Return each line of the records holding the string "label".

Given entries Start Marker

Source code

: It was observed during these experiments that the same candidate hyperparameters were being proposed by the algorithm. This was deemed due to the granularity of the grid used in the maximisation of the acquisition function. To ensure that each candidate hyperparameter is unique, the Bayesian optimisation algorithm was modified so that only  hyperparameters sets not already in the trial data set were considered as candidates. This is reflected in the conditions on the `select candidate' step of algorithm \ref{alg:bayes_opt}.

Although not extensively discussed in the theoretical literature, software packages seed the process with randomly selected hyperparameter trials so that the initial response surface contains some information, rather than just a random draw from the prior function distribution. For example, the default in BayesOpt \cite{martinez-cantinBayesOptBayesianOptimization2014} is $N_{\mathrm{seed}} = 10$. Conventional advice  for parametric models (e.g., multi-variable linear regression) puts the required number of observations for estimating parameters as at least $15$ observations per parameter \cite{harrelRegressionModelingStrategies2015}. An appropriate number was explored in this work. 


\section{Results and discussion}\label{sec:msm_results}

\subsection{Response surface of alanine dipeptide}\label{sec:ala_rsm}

Given entries End Marker

● **Solution below**
\section{Results and discussion}\label{sec:msm_results}
\subsection{Response surface of alanine dipeptide}\label{sec:ala_rsm}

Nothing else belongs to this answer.